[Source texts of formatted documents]
● ● ●

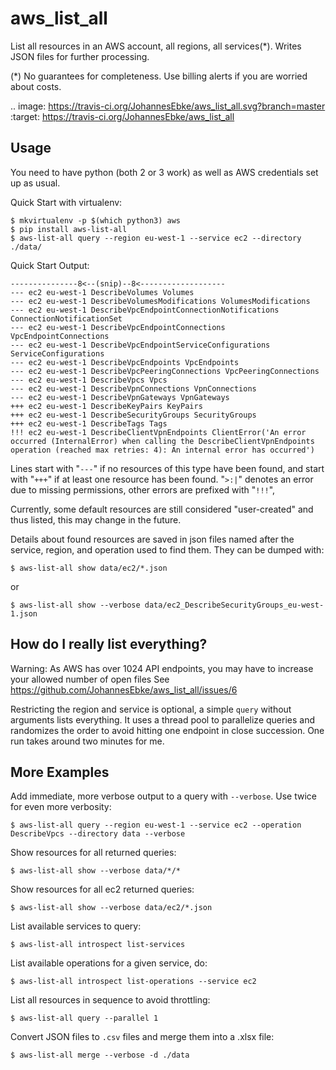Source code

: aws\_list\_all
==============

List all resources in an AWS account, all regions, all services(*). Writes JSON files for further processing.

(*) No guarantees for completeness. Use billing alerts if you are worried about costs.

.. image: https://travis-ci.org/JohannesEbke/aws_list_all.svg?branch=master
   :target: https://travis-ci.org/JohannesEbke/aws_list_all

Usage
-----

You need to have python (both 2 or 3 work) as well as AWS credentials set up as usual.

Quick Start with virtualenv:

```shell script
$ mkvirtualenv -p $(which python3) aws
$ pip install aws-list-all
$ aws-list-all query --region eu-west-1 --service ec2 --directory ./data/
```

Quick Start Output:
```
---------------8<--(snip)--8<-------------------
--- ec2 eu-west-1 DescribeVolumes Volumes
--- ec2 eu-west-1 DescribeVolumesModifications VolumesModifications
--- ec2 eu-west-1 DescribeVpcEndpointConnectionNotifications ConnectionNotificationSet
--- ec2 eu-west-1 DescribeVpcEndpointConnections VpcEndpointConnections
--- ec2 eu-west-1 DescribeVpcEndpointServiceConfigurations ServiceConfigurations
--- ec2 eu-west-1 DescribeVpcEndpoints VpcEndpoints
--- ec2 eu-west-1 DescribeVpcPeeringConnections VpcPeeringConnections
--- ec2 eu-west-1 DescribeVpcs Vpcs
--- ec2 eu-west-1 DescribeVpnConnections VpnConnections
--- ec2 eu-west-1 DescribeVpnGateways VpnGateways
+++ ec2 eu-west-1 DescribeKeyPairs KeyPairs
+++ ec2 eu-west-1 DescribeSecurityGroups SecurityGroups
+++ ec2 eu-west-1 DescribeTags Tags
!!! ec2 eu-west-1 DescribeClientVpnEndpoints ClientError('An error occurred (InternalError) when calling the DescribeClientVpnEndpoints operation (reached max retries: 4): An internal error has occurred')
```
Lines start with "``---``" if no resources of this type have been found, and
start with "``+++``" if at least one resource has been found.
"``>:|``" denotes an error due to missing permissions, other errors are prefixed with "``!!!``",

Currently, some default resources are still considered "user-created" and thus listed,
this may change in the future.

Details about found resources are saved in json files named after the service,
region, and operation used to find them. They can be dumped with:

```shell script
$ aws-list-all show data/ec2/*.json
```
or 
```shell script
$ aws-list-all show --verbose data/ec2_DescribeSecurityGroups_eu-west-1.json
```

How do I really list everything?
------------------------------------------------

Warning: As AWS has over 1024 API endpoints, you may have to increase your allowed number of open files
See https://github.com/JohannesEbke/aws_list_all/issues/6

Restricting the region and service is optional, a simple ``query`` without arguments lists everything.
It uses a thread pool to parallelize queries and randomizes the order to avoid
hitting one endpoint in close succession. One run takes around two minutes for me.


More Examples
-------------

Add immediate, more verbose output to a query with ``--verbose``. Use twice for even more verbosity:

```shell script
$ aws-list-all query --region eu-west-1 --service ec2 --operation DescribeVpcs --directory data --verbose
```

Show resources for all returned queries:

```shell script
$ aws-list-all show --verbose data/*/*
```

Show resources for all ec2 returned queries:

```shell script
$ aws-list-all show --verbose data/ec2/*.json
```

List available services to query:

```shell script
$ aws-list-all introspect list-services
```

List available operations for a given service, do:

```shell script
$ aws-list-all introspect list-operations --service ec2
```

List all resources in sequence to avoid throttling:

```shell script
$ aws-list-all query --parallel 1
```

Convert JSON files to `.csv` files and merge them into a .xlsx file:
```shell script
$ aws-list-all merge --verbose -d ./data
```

● ● ●

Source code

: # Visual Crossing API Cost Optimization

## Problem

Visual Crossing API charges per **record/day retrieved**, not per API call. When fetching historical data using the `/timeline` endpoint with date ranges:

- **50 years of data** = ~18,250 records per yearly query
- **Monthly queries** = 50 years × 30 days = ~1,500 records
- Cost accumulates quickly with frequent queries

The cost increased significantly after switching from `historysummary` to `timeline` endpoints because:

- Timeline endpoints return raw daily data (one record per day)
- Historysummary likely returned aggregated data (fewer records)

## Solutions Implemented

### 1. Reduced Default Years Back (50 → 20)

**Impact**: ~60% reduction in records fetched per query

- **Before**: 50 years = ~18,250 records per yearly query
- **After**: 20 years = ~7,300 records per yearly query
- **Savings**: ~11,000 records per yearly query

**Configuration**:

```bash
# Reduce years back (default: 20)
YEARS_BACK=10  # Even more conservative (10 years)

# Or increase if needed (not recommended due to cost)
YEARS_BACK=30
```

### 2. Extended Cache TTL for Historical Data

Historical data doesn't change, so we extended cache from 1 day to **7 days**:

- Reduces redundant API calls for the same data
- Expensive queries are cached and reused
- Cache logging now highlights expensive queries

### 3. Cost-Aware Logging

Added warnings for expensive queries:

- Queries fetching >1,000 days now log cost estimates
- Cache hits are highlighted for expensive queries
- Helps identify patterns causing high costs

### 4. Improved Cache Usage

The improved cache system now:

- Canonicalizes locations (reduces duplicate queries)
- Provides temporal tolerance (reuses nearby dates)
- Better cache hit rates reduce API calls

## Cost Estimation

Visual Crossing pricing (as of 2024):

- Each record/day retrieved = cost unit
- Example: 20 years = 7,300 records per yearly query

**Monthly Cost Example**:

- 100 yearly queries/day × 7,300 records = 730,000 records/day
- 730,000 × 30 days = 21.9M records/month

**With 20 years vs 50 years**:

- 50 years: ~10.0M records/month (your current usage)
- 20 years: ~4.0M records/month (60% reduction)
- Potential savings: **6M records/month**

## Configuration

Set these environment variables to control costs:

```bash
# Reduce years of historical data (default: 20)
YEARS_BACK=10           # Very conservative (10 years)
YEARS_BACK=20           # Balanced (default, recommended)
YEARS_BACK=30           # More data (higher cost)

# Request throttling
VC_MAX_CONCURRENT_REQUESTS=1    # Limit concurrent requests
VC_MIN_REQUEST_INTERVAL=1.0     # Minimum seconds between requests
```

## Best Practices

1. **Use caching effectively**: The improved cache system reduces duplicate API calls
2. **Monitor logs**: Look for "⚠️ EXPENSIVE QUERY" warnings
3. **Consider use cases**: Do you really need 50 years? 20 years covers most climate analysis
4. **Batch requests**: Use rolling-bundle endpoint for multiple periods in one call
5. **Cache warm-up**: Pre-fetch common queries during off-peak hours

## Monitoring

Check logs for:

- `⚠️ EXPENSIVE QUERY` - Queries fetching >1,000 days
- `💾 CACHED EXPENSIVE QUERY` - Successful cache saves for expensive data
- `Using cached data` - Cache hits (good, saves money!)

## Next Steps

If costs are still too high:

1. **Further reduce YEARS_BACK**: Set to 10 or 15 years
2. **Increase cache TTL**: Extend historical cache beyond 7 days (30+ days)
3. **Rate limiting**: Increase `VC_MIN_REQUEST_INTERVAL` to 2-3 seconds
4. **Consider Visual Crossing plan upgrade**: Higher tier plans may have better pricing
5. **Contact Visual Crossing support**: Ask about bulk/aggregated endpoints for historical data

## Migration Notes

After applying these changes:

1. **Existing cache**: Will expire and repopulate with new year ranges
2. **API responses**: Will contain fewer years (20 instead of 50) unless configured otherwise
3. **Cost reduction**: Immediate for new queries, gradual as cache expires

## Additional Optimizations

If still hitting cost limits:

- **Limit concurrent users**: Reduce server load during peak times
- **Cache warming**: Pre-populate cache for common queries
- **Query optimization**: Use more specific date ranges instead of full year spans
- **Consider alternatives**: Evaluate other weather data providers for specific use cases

● ● ●

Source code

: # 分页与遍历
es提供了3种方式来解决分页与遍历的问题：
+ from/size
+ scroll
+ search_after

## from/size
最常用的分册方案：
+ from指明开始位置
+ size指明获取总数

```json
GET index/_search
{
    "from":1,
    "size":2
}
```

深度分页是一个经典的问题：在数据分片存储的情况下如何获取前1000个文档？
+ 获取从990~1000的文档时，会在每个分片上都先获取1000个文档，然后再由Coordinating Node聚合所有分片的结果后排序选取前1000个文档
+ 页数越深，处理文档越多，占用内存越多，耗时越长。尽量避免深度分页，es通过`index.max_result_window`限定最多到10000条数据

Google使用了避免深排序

● ● ●

The task:
Copy out every line from the data above that has "travis" in it.

Result:
.. image: https://travis-ci.org/JohannesEbke/aws_list_all.svg?branch=master
   :target: https://travis-ci.org/JohannesEbke/aws_list_all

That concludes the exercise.